Données tirées d’une étude de phase III interrompue
L’étude PERSIST-2 sur le pacritinib, un inhibiteur de la JAK2, du récepteur FLT3, de l’IRAK1 et du récepteur du CSF1, a été présentée dans le cadre du programme destiné aux résumés de dernière heure. Le recrutement des sujets dans cette étude de phase III a été limité aux patients atteints de myélofibrose ayant une plaquettémie maximale de 100 000 cellules/μL. Les données divulguées sont celles qui ont été collectées chez les 311 patients recrutés avant que la Food and Drug Administration (FDA) des États-Unis suspende l’utilisation clinique du pacritinib en raison de complications vasculaires imprévues, dont une hémorragie intracrânienne et un arrêt cardiaque, survenues pendant l’étude PERSIST-1. Le Dr John O. Mascarenhas, chercheur principal de cette étude, de l’École de médecine Icahn Mount Sinaï, de New York, a toutefois précisé qu’aucun parallèle n’a été établi entre le pacritinib et une hausse du risque d’accident vasculaire comparativement au meilleur traitement disponible à partir des données de postobservation recueillies à ce jour dans le cadre de l’étude PERSIST-2. Cet agent aurait plutôt été relié à une toxicité acceptable et aurait permis de réduire le volume de la rate d’au moins 35 % de plus que le meilleur traitement disponible (18 % versus 3 %; p = 0,001). Cela dit, aucun gain n’a été observé pour ce qui est de la survie globale.

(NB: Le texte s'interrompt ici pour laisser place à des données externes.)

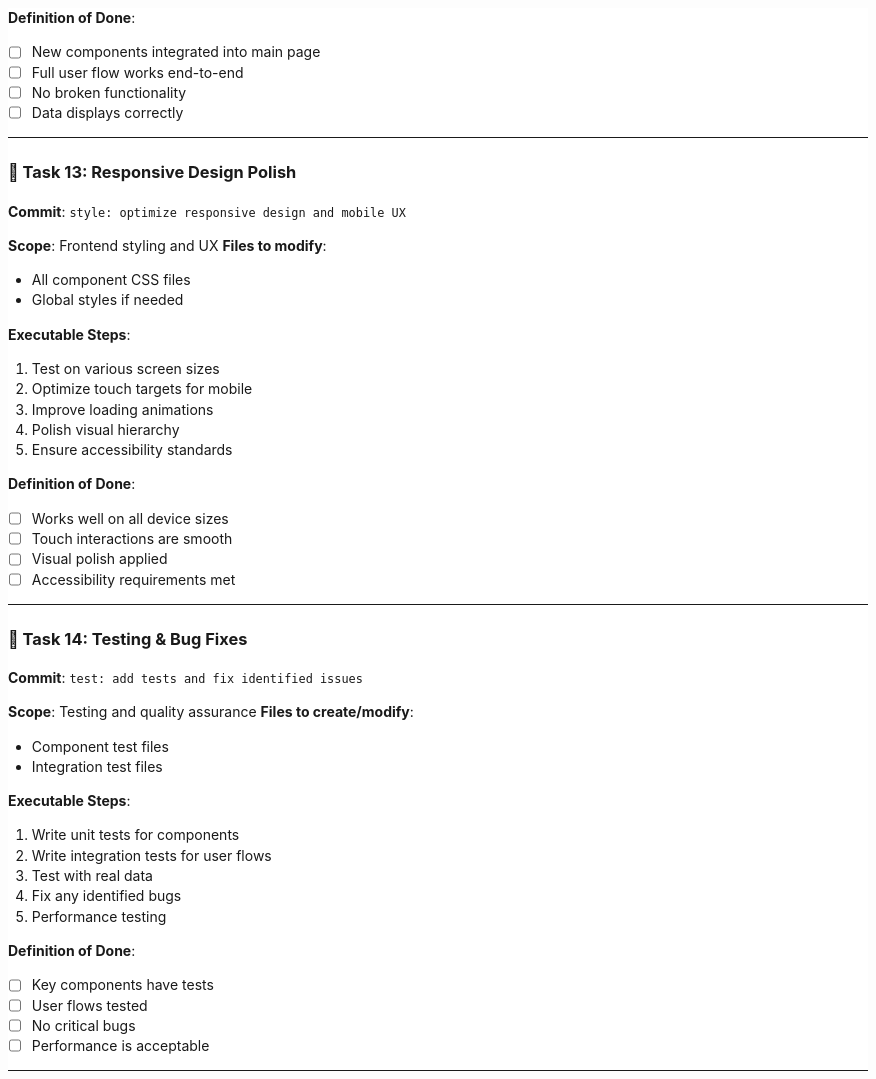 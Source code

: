 **Definition of Done**:
- [ ] New components integrated into main page
- [ ] Full user flow works end-to-end
- [ ] No broken functionality
- [ ] Data displays correctly

---

### 🎨 Task 13: Responsive Design Polish
**Commit**: `style: optimize responsive design and mobile UX`

**Scope**: Frontend styling and UX
**Files to modify**:
- All component CSS files
- Global styles if needed

**Executable Steps**:
1. Test on various screen sizes
2. Optimize touch targets for mobile
3. Improve loading animations
4. Polish visual hierarchy
5. Ensure accessibility standards

**Definition of Done**:
- [ ] Works well on all device sizes
- [ ] Touch interactions are smooth
- [ ] Visual polish applied
- [ ] Accessibility requirements met

---

### 🧪 Task 14: Testing & Bug Fixes
**Commit**: `test: add tests and fix identified issues`

**Scope**: Testing and quality assurance
**Files to create/modify**:
- Component test files
- Integration test files

**Executable Steps**:
1. Write unit tests for components
2. Write integration tests for user flows
3. Test with real data
4. Fix any identified bugs
5. Performance testing

**Definition of Done**:
- [ ] Key components have tests
- [ ] User flows tested
- [ ] No critical bugs
- [ ] Performance is acceptable

---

« À mon humble avis, le pacritinib est un médicament efficace contre la myélofibrose; il faut toutefois l’étudier plus en profondeur. »
Soulignant que l’étude PERSIST-2 est la première qui ait démontré les bienfaits cliniques d’un agent ciblé chez des patients atteints de myélofibrose présentant une thrombocytopénie d’une telle importance, le Dr Mascarenhas a déclaré : « À mon humble avis, le pacritinib est un médicament efficace contre la myélofibrose qui vaut la peine qu’on l’étudie plus en profondeur ». Reste à savoir comment les nouvelles données influenceront la suite des choses pour cet agent.
Résumé
L’inhibition de la JAK a profondément changé le pronostic dans les cas de myélofibrose qui, si elle n’est pas traitée, est assortie d’une survie médiane de 2 années seulement chez les patients très vulnérables et de 4 années à peine chez ceux qui le sont modérément. Les résultats à long terme des études COMFORT, qui ont confirmé la prolongation de la survie globale, et ceux de l’étude à accès élargi JUMP, qui ont corroboré l’innocuité et la tolérabilité acceptables du ruxolitinib, ont hissé cet agent au rang de traitement type. Même si la proportion de patients susceptibles de recevoir une GCSH potentiellement curative reste faible, les efforts déployés pour traiter la myélofibrose plus tôt et pour enrichir l’éventail d’options thérapeutiques offertes en ciblant d’autres voies pathogènes pourraient améliorer l’issue du traitement chez les patients aux prises avec cette maladie.